While our findings suggest potassium as a novel biomarker of T1D risk, the mechanisms remain speculative due to limited previous evidence. Despite the biologically plausible pathways, our findings should be interpreted with caution. MR relies on several key assumptions, including the validity of the instrumental variables and the absence of horizontal pleiotropy. While we used multiple MR methods to strengthen causal inference and found consistent results, we cannot entirely exclude the possibility of residual confounding or pleiotropic effects. Genetic instruments for some micronutrients (copper, selenium and zinc) were associated with their red blood cell concentrations, while for the other micronutrients their serum levels were measured in the GWAS used to derive genetic instruments. These differences in the biological matrices used to measure the levels of the micronutrients may have influenced their GWAS associations and the identification of genetic instruments, and as a consequence the results of our MR analyses. Additionally, effects of the genetic instruments on the micronutrients were assessed in European GWAS since specific data on other ancestries are lacking, while their effects on T1D were sought in multi-ancestry datasets or non-European datasets. This may have introduced bias, due to ancestry acting as a confounder. However, our decision to include analyses on multiple ancestries enhances the generalizability of our findings Additionally, some of the GWAS used for micronutrient exposures were based on limited sample sizes, which may reduce the power of our MR analyses for certain nutrients. These constraints highlight the need for further replication in MR and mechanistic studies to validate our findings and explore the underlying mechanisms in greater depth.
5. Conclusions
This two-sample MR study indicates a potential causal relationship between higher genetically predicted potassium levels and increased risk of type 1 diabetes.

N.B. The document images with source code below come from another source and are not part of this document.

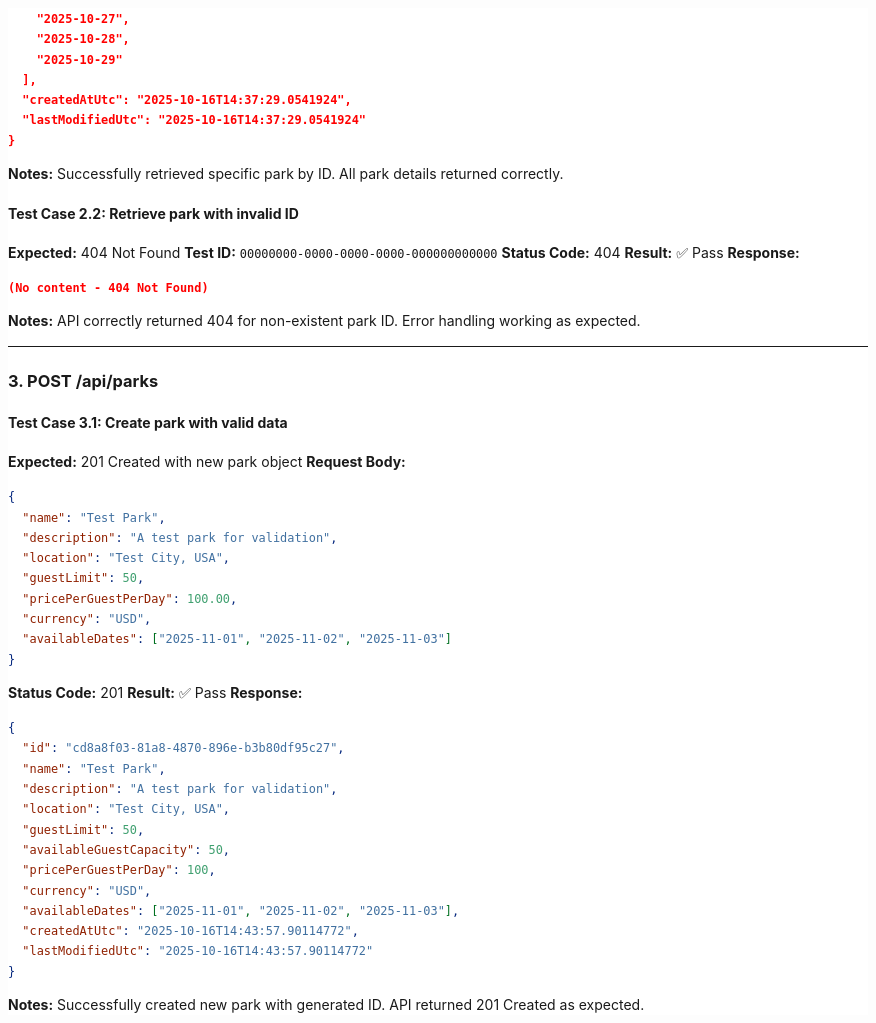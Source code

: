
 ```json
    "2025-10-27",
    "2025-10-28",
    "2025-10-29"
  ],
  "createdAtUtc": "2025-10-16T14:37:29.0541924",
  "lastModifiedUtc": "2025-10-16T14:37:29.0541924"
}
```
**Notes:** Successfully retrieved specific park by ID. All park details returned correctly.

#### Test Case 2.2: Retrieve park with invalid ID
**Expected:** 404 Not Found
**Test ID:** `00000000-0000-0000-0000-000000000000`
**Status Code:** 404
**Result:** ✅ Pass
**Response:**
```json
(No content - 404 Not Found)
```
**Notes:** API correctly returned 404 for non-existent park ID. Error handling working as expected.

---

### 3. POST /api/parks

#### Test Case 3.1: Create park with valid data
**Expected:** 201 Created with new park object
**Request Body:**
```json
{
  "name": "Test Park",
  "description": "A test park for validation",
  "location": "Test City, USA",
  "guestLimit": 50,
  "pricePerGuestPerDay": 100.00,
  "currency": "USD",
  "availableDates": ["2025-11-01", "2025-11-02", "2025-11-03"]
}
```
**Status Code:** 201
**Result:** ✅ Pass
**Response:**
```json
{
  "id": "cd8a8f03-81a8-4870-896e-b3b80df95c27",
  "name": "Test Park",
  "description": "A test park for validation",
  "location": "Test City, USA",
  "guestLimit": 50,
  "availableGuestCapacity": 50,
  "pricePerGuestPerDay": 100,
  "currency": "USD",
  "availableDates": ["2025-11-01", "2025-11-02", "2025-11-03"],
  "createdAtUtc": "2025-10-16T14:43:57.90114772",
  "lastModifiedUtc": "2025-10-16T14:43:57.90114772"
}
```
**Notes:** Successfully created new park with generated ID. API returned 201 Created as expected.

While associations with alpha-tocopherol, zinc, vitamin B12, and retinol, did not remain significant after multiple testing correction, we cannot exclude the small effects of these and other of the tested micronutrients on T1D. These findings highlight the need for further research, validation MR studies using larger and more harmonized GWAS data for micronutrients, and notably follow-up studies to better understand the role of potassium in T1D development.